● **Record excerpts**:
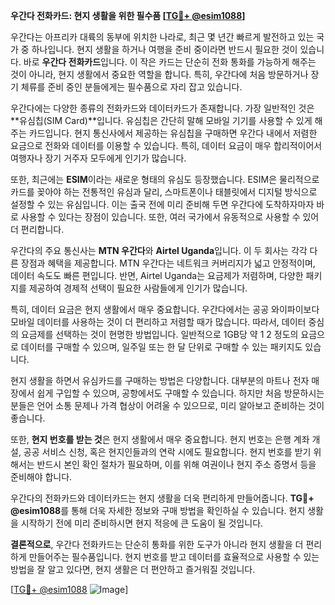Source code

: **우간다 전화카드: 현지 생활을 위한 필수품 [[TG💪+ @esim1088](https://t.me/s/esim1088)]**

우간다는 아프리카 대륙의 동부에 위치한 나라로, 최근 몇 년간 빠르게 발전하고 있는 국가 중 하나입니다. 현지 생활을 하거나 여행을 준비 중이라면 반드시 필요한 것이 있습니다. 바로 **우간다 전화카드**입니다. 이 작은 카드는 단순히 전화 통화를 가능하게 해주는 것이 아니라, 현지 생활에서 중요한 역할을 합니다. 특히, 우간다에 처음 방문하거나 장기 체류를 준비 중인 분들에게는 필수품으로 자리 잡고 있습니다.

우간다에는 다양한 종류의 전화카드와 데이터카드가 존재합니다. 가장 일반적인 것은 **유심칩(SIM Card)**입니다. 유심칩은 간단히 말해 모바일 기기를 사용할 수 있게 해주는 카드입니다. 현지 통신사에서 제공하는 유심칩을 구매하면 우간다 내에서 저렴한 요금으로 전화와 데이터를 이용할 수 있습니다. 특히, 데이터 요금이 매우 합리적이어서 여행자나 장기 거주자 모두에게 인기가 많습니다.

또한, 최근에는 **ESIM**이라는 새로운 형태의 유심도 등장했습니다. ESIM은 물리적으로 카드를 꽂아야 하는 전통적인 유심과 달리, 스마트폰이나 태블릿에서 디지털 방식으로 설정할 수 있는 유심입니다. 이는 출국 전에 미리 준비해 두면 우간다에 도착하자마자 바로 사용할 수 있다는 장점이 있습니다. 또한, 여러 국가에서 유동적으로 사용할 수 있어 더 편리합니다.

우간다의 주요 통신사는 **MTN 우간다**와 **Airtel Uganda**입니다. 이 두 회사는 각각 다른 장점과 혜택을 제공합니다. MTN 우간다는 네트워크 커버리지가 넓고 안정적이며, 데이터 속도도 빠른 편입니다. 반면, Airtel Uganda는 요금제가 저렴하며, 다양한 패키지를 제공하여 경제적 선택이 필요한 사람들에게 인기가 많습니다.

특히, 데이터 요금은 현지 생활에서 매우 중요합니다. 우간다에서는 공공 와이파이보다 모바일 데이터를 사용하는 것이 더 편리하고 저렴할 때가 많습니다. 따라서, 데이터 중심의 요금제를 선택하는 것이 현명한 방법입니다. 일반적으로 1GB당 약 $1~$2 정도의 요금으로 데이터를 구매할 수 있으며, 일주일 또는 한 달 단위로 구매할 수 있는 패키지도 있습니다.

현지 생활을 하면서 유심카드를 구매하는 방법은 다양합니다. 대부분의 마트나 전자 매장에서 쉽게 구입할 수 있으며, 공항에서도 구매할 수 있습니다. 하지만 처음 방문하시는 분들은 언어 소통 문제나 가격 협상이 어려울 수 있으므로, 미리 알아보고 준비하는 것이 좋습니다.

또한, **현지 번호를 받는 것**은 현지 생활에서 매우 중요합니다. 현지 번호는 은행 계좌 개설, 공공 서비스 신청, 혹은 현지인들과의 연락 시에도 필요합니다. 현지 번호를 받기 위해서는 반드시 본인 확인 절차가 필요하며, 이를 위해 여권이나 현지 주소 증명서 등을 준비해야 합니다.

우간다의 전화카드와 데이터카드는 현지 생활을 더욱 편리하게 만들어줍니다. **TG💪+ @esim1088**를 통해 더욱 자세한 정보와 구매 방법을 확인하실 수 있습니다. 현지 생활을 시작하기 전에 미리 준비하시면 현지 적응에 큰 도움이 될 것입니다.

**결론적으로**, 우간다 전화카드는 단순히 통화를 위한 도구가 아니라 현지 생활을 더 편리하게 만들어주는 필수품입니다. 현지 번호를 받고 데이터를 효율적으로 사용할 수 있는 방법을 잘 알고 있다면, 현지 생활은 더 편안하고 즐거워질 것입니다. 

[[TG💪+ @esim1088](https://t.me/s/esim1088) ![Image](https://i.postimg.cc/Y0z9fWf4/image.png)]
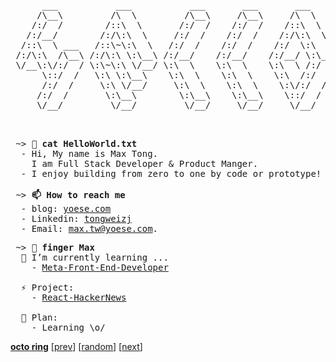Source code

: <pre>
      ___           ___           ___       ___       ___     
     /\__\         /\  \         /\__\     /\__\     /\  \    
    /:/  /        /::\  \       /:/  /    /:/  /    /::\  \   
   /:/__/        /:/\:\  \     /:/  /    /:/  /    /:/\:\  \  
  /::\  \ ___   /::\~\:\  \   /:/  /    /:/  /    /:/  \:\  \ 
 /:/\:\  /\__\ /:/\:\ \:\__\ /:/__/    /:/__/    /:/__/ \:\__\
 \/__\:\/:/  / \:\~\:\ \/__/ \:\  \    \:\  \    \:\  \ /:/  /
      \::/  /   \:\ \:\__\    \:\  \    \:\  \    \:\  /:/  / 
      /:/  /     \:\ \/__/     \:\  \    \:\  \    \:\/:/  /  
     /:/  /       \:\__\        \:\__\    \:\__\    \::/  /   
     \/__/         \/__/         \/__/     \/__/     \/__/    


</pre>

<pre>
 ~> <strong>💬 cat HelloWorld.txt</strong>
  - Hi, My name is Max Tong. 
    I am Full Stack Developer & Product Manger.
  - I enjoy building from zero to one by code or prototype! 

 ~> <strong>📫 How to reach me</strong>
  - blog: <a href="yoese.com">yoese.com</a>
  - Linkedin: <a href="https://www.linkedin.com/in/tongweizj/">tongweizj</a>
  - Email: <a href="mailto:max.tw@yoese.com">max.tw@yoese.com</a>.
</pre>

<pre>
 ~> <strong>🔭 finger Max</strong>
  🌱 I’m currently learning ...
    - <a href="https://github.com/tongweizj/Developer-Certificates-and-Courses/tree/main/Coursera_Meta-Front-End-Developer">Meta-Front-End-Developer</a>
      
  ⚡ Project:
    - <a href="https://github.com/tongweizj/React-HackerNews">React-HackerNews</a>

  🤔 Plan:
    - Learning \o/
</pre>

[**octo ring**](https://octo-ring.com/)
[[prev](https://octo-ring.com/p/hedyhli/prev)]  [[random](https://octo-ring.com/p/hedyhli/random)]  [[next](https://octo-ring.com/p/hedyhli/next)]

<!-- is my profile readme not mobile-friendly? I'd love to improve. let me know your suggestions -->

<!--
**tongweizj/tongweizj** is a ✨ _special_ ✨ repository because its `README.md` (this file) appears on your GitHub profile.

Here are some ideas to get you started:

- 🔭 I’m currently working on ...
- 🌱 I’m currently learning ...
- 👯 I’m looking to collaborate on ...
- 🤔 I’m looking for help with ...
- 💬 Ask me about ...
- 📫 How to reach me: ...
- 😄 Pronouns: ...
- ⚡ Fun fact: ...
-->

● **What is required**: Each record above needs to be transcribed word for word, with its pictures omitted.

● **Exercise solution**:
Source code

: **우간다 전화카드: 현지 생활을 위한 필수품 [[TG💪+ @esim1088](https://t.me/s/esim1088)]**

우간다는 아프리카 대륙의 동부에 위치한 나라로, 최근 몇 년간 빠르게 발전하고 있는 국가 중 하나입니다. 현지 생활을 하거나 여행을 준비 중이라면 반드시 필요한 것이 있습니다. 바로 **우간다 전화카드**입니다. 이 작은 카드는 단순히 전화 통화를 가능하게 해주는 것이 아니라, 현지 생활에서 중요한 역할을 합니다. 특히, 우간다에 처음 방문하거나 장기 체류를 준비 중인 분들에게는 필수품으로 자리 잡고 있습니다.

우간다에는 다양한 종류의 전화카드와 데이터카드가 존재합니다. 가장 일반적인 것은 **유심칩(SIM Card)**입니다. 유심칩은 간단히 말해 모바일 기기를 사용할 수 있게 해주는 카드입니다. 현지 통신사에서 제공하는 유심칩을 구매하면 우간다 내에서 저렴한 요금으로 전화와 데이터를 이용할 수 있습니다. 특히, 데이터 요금이 매우 합리적이어서 여행자나 장기 거주자 모두에게 인기가 많습니다.

또한, 최근에는 **ESIM**이라는 새로운 형태의 유심도 등장했습니다. ESIM은 물리적으로 카드를 꽂아야 하는 전통적인 유심과 달리, 스마트폰이나 태블릿에서 디지털 방식으로 설정할 수 있는 유심입니다. 이는 출국 전에 미리 준비해 두면 우간다에 도착하자마자 바로 사용할 수 있다는 장점이 있습니다. 또한, 여러 국가에서 유동적으로 사용할 수 있어 더 편리합니다.

우간다의 주요 통신사는 **MTN 우간다**와 **Airtel Uganda**입니다. 이 두 회사는 각각 다른 장점과 혜택을 제공합니다. MTN 우간다는 네트워크 커버리지가 넓고 안정적이며, 데이터 속도도 빠른 편입니다. 반면, Airtel Uganda는 요금제가 저렴하며, 다양한 패키지를 제공하여 경제적 선택이 필요한 사람들에게 인기가 많습니다.

특히, 데이터 요금은 현지 생활에서 매우 중요합니다. 우간다에서는 공공 와이파이보다 모바일 데이터를 사용하는 것이 더 편리하고 저렴할 때가 많습니다. 따라서, 데이터 중심의 요금제를 선택하는 것이 현명한 방법입니다. 일반적으로 1GB당 약 $1~$2 정도의 요금으로 데이터를 구매할 수 있으며, 일주일 또는 한 달 단위로 구매할 수 있는 패키지도 있습니다.

현지 생활을 하면서 유심카드를 구매하는 방법은 다양합니다. 대부분의 마트나 전자 매장에서 쉽게 구입할 수 있으며, 공항에서도 구매할 수 있습니다. 하지만 처음 방문하시는 분들은 언어 소통 문제나 가격 협상이 어려울 수 있으므로, 미리 알아보고 준비하는 것이 좋습니다.

또한, **현지 번호를 받는 것**은 현지 생활에서 매우 중요합니다. 현지 번호는 은행 계좌 개설, 공공 서비스 신청, 혹은 현지인들과의 연락 시에도 필요합니다. 현지 번호를 받기 위해서는 반드시 본인 확인 절차가 필요하며, 이를 위해 여권이나 현지 주소 증명서 등을 준비해야 합니다.

우간다의 전화카드와 데이터카드는 현지 생활을 더욱 편리하게 만들어줍니다. **TG💪+ @esim1088**를 통해 더욱 자세한 정보와 구매 방법을 확인하실 수 있습니다. 현지 생활을 시작하기 전에 미리 준비하시면 현지 적응에 큰 도움이 될 것입니다.

**결론적으로**, 우간다 전화카드는 단순히 통화를 위한 도구가 아니라 현지 생활을 더 편리하게 만들어주는 필수품입니다. 현지 번호를 받고 데이터를 효율적으로 사용할 수 있는 방법을 잘 알고 있다면, 현지 생활은 더 편안하고 즐거워질 것입니다. 

[[TG💪+ @esim1088](https://t.me/s/esim1088) ![Image](https://i.postimg.cc/Y0z9fWf4/image.png)]
Source code

: <pre>
      ___           ___           ___       ___       ___     
     /\__\         /\  \         /\__\     /\__\     /\  \    
    /:/  /        /::\  \       /:/  /    /:/  /    /::\  \   
   /:/__/        /:/\:\  \     /:/  /    /:/  /    /:/\:\  \  
  /::\  \ ___   /::\~\:\  \   /:/  /    /:/  /    /:/  \:\  \ 
 /:/\:\  /\__\ /:/\:\ \:\__\ /:/__/    /:/__/    /:/__/ \:\__\
 \/__\:\/:/  / \:\~\:\ \/__/ \:\  \    \:\  \    \:\  \ /:/  /
      \::/  /   \:\ \:\__\    \:\  \    \:\  \    \:\  /:/  / 
      /:/  /     \:\ \/__/     \:\  \    \:\  \    \:\/:/  /  
     /:/  /       \:\__\        \:\__\    \:\__\    \::/  /   
     \/__/         \/__/         \/__/     \/__/     \/__/    


</pre>

<pre>
 ~> <strong>💬 cat HelloWorld.txt</strong>
  - Hi, My name is Max Tong. 
    I am Full Stack Developer & Product Manger.
  - I enjoy building from zero to one by code or prototype! 

 ~> <strong>📫 How to reach me</strong>
  - blog: <a href="yoese.com">yoese.com</a>
  - Linkedin: <a href="https://www.linkedin.com/in/tongweizj/">tongweizj</a>
  - Email: <a href="mailto:max.tw@yoese.com">max.tw@yoese.com</a>.
</pre>

<pre>
 ~> <strong>🔭 finger Max</strong>
  🌱 I’m currently learning ...
    - <a href="https://github.com/tongweizj/Developer-Certificates-and-Courses/tree/main/Coursera_Meta-Front-End-Developer">Meta-Front-End-Developer</a>
      
  ⚡ Project:
    - <a href="https://github.com/tongweizj/React-HackerNews">React-HackerNews</a>

  🤔 Plan:
    - Learning \o/
</pre>

[**octo ring**](https://octo-ring.com/)
[[prev](https://octo-ring.com/p/hedyhli/prev)]  [[random](https://octo-ring.com/p/hedyhli/random)]  [[next](https://octo-ring.com/p/hedyhli/next)]

<!-- is my profile readme not mobile-friendly? I'd love to improve. let me know your suggestions -->

<!--
**tongweizj/tongweizj** is a ✨ _special_ ✨ repository because its `README.md` (this file) appears on your GitHub profile.

Here are some ideas to get you started:

- 🔭 I’m currently working on ...
- 🌱 I’m currently learning ...
- 👯 I’m looking to collaborate on ...
- 🤔 I’m looking for help with ...
- 💬 Ask me about ...
- 📫 How to reach me: ...
- 😄 Pronouns: ...
- ⚡ Fun fact: ...
-->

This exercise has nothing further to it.